Summary of Finalists - 2009

A.L.I.C.E.

ALICE A.I. Foundation, Elizabeth Perreau (liseperu@netscape.net; http://alice.pandorabots.com)

The ALICE bot is an A.I. natural language chat program designed to play Turing's Imitation Game. Like the computer in the game as Turing imagined it, the computer plays the role of the lying man. ALICE is a computer, pretending to be a man, pretending to be a woman, pretending to be a computer.

Taaable

LIRIS Lab. and Lyon 1 University (France), Amelie Cordier (amelie.cordier@liris.cnrs.fr; http://taaable.fr/)

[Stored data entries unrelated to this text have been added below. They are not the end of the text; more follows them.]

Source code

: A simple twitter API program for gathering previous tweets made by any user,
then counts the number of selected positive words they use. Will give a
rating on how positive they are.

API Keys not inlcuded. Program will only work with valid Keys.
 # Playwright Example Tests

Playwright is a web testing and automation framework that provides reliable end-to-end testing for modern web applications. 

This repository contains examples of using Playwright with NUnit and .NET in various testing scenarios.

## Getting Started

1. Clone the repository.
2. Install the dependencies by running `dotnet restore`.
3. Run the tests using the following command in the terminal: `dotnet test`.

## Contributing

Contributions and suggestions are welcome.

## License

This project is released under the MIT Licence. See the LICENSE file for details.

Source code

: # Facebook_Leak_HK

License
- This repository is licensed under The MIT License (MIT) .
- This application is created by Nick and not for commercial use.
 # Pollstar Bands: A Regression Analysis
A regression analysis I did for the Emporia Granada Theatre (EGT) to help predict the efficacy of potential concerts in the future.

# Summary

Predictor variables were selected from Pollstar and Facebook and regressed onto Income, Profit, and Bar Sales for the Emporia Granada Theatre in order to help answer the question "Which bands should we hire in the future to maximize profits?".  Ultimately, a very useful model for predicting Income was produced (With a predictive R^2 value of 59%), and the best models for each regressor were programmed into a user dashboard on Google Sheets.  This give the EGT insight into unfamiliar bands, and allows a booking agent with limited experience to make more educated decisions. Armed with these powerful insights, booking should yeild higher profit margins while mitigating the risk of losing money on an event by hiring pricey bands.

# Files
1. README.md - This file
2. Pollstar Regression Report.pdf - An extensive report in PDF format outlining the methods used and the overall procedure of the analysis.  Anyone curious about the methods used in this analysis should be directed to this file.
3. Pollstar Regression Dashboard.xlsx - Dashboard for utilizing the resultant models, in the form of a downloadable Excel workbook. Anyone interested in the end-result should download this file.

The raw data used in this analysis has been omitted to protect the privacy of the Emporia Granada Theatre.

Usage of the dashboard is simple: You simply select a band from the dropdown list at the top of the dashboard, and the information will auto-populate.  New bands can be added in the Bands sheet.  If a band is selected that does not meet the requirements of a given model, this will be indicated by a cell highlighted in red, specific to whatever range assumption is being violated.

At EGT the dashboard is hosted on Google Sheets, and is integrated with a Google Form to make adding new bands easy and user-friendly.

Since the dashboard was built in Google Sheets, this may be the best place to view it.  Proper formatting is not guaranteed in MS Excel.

Taaable is a web-based cooking application making use of case-based reasoning (CBR). You want to cook a pear pie? Just ask Taaable and it will provide you with a creative pear pie recipe: as Taaable does not have any pear pie recipe in its recipe book, it will adapt an apple pie recipe in order to satisfy your request. Taaable also improves itself by learning new adaptation knowledge with time, through interactions with its users. Thanks to this additional knowledge, it is able to solve more and more cooking problems.

Dora the Explorer, a robot motivated by curiosity

University of Birmingham, Nick Hawes and Marc Hanheide {n.a.hawes; m.hanheide}@cs.bham.ac.uk ; http://www.cs.bham.ac.uk/~nah

Dora the Explorer is a mobile robot with a sense of curiosity and a drive to explore its world. Given an incomplete tour of an indoor environment, Dora is driven by internal motivations to probe the gaps in her spatial knowledge. She will actively explore regions of space which she hasn't previously visited but which she expects will lead her to further unexplored space. She will also attempt to determine the categories of rooms through active visual search for functionally important objects, and through ontology-driven inference on the results of this search.

Fly by Ear

De Montfort University, Benjamin N. Passow and Mario A. Gongora {benpassow; mgongora}@dmu.ac.uk

Hearing is an invaluable sense for humans and has been greatly under-explored in the fields of AI and robotics. We show how communication and the sense of hearing can vastly improve the intelligent behaviour of an autonomous indoor helicopter. The audience will see the autonomous helicopter fly and manoeuvre on-stage while a supervising machine reads its intrinsic sound, extracts a variety of valuable information and feeds it back to the helicopter to enhance its stability and flight path. This novel use of artificial hearing presents an important advance in control, robotics, and machine intelligence.